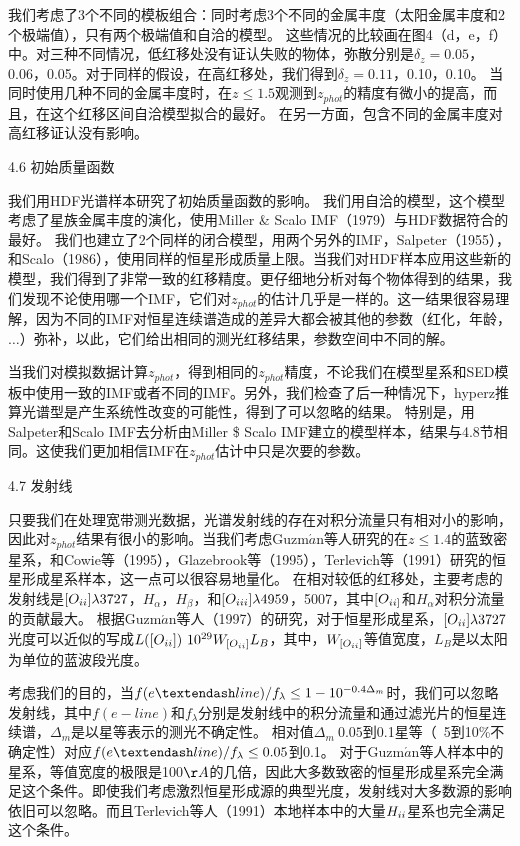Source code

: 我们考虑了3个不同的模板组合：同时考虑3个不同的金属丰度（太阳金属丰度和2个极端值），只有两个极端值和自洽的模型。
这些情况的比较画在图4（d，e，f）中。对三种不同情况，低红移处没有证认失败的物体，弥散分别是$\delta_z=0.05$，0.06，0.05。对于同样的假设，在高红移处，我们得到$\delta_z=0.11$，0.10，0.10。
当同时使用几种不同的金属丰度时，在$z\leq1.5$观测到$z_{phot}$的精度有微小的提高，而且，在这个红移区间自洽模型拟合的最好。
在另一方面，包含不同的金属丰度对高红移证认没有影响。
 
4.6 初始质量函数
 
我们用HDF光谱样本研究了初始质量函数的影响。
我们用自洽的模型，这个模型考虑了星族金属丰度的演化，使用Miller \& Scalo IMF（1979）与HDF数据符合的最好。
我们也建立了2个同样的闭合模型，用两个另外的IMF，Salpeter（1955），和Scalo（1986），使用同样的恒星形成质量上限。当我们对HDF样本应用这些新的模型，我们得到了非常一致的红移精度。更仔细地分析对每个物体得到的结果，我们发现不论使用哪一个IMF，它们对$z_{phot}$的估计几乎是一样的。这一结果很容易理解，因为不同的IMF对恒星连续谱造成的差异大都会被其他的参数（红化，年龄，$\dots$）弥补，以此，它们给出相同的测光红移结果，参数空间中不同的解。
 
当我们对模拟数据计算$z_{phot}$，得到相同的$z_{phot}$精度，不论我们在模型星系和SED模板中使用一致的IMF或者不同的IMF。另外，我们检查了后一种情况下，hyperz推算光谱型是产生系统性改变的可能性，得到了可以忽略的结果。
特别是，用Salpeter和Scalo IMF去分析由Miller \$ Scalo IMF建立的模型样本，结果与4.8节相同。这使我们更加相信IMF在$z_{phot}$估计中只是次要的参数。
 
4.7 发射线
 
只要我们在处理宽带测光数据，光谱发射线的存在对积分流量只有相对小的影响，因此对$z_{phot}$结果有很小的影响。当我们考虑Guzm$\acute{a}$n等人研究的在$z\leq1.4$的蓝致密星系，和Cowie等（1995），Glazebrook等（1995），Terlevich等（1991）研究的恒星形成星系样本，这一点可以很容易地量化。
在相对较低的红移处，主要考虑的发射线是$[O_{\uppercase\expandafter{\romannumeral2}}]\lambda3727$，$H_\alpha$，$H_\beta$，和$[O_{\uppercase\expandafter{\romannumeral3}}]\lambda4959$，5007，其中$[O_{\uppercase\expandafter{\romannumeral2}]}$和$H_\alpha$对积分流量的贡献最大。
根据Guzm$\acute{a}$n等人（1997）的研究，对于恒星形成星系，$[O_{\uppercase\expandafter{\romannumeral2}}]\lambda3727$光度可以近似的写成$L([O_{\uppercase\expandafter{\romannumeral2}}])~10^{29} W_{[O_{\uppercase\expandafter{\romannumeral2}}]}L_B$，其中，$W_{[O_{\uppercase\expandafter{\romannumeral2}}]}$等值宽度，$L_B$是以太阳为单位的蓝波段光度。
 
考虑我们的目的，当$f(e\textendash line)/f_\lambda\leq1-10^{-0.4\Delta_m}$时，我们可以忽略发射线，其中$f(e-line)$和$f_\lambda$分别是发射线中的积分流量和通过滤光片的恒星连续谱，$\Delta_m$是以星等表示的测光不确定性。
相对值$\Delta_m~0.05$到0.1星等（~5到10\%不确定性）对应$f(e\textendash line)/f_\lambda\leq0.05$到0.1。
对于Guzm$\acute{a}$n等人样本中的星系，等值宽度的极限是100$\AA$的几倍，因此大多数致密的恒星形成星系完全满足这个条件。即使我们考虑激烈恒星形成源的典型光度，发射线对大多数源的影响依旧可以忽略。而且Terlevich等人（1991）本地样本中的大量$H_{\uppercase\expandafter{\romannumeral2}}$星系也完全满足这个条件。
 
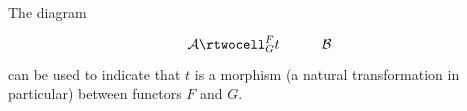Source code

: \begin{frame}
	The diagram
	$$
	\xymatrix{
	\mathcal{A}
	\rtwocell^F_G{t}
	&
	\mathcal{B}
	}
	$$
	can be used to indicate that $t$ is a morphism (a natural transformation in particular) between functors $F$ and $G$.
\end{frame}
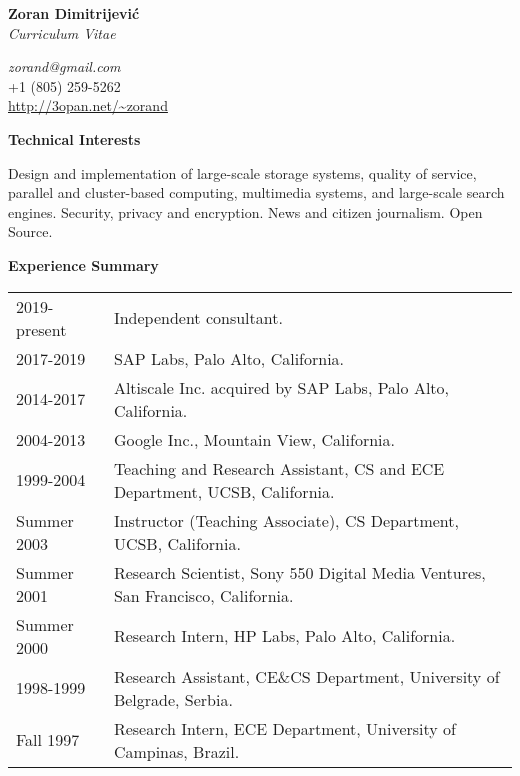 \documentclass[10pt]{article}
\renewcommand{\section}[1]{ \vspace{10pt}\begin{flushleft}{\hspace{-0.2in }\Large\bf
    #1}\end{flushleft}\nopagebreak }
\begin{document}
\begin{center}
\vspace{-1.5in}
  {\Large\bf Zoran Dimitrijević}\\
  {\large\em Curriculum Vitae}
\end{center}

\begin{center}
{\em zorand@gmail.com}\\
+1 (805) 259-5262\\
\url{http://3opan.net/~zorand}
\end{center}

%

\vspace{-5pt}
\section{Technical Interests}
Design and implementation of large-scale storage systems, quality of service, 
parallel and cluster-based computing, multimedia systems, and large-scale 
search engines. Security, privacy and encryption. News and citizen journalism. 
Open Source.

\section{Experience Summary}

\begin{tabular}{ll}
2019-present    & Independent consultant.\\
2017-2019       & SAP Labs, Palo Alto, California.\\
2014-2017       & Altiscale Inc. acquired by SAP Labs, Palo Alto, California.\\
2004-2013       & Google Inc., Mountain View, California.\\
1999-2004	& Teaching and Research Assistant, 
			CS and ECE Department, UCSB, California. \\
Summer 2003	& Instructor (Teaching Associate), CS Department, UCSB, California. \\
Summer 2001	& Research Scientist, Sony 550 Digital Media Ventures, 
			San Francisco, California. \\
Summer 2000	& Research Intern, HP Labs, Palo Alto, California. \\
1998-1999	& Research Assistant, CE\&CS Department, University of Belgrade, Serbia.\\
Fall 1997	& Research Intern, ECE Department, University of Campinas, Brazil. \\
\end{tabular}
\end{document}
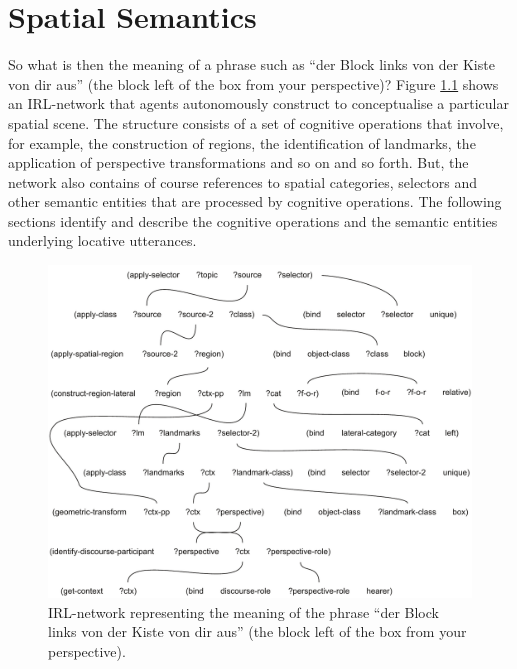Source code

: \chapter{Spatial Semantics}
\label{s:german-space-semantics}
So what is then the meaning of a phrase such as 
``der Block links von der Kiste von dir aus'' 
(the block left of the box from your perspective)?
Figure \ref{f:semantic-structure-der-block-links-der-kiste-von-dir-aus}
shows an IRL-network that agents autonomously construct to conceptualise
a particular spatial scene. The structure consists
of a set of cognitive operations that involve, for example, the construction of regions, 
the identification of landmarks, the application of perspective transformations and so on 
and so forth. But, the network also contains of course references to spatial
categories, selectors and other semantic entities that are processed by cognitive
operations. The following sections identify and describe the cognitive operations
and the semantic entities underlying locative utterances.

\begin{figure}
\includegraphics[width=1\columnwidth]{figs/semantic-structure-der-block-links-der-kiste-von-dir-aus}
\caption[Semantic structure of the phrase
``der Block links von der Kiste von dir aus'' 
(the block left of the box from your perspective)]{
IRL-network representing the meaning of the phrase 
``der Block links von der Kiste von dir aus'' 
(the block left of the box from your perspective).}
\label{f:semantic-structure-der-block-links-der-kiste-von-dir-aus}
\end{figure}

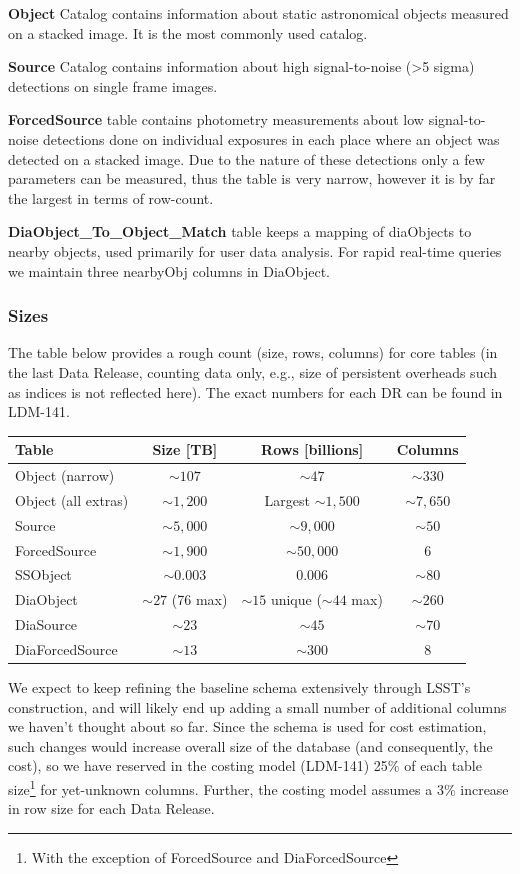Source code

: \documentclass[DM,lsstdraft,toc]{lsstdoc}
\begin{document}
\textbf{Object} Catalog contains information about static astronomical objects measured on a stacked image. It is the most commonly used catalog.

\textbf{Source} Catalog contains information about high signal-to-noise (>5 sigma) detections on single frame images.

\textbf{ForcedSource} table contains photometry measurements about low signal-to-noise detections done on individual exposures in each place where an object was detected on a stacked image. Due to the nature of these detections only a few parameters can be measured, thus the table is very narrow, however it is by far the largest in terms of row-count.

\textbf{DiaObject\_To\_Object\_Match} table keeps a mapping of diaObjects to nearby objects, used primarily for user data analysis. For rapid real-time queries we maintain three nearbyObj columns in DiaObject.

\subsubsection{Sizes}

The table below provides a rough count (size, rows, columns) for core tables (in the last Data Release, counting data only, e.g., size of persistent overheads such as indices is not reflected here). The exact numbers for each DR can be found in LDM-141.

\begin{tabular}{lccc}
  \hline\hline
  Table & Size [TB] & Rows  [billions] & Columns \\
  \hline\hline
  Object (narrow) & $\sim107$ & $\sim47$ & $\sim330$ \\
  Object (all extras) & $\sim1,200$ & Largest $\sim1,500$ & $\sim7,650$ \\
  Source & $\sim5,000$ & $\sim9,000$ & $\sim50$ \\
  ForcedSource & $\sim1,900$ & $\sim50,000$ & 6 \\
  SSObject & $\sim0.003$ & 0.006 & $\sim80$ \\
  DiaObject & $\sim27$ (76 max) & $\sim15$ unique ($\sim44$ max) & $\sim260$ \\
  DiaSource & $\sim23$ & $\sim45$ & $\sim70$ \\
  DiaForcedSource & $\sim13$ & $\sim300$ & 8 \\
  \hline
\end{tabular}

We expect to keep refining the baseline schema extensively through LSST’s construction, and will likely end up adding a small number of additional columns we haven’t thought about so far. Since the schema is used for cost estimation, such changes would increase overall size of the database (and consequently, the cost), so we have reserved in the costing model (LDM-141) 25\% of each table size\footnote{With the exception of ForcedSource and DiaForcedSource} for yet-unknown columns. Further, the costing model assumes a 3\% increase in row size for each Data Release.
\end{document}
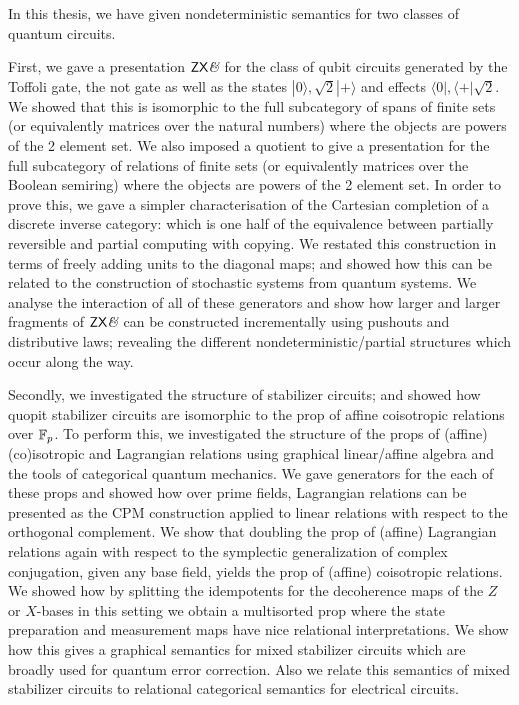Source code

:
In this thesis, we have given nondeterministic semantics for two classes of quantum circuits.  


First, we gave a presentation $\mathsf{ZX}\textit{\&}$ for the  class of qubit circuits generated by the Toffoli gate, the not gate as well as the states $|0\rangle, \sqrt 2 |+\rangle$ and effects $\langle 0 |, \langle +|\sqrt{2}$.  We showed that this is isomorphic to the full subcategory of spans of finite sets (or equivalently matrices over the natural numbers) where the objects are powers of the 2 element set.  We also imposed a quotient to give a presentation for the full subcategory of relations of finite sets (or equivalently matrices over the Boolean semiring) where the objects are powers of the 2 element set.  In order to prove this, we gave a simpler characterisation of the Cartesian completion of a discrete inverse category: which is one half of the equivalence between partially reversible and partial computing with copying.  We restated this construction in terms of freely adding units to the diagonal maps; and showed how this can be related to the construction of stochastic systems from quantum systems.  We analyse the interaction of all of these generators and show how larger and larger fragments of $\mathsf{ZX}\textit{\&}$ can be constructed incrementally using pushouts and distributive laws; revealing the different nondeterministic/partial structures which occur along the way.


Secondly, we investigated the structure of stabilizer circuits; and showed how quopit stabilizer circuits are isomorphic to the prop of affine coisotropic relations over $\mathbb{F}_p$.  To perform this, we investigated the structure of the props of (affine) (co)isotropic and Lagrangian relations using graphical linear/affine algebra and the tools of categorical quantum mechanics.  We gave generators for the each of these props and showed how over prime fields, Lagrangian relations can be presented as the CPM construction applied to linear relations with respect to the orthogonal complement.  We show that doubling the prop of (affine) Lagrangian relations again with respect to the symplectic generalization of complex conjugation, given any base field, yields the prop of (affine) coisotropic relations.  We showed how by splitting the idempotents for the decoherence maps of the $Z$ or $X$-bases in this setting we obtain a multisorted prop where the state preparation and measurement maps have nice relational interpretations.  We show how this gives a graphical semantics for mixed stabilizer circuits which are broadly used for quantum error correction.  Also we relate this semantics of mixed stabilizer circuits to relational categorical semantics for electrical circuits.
-=-=-
» **WHAT YOU HAVE TO DO**
Check each line of the entries for the string "Research". Copy the lines that have it.

» **OUTPUT FOR THIS TASK**
1999-2004	& Teaching and Research Assistant, 
Summer 2001	& Research Scientist, Sony 550 Digital Media Ventures, 
Summer 2000	& Research Intern, HP Labs, Palo Alto, California. \\
1998-1999	& Research Assistant, CE\&CS Department, University of Belgrade, Serbia.\\
Fall 1997	& Research Intern, ECE Department, University of Campinas, Brazil. \\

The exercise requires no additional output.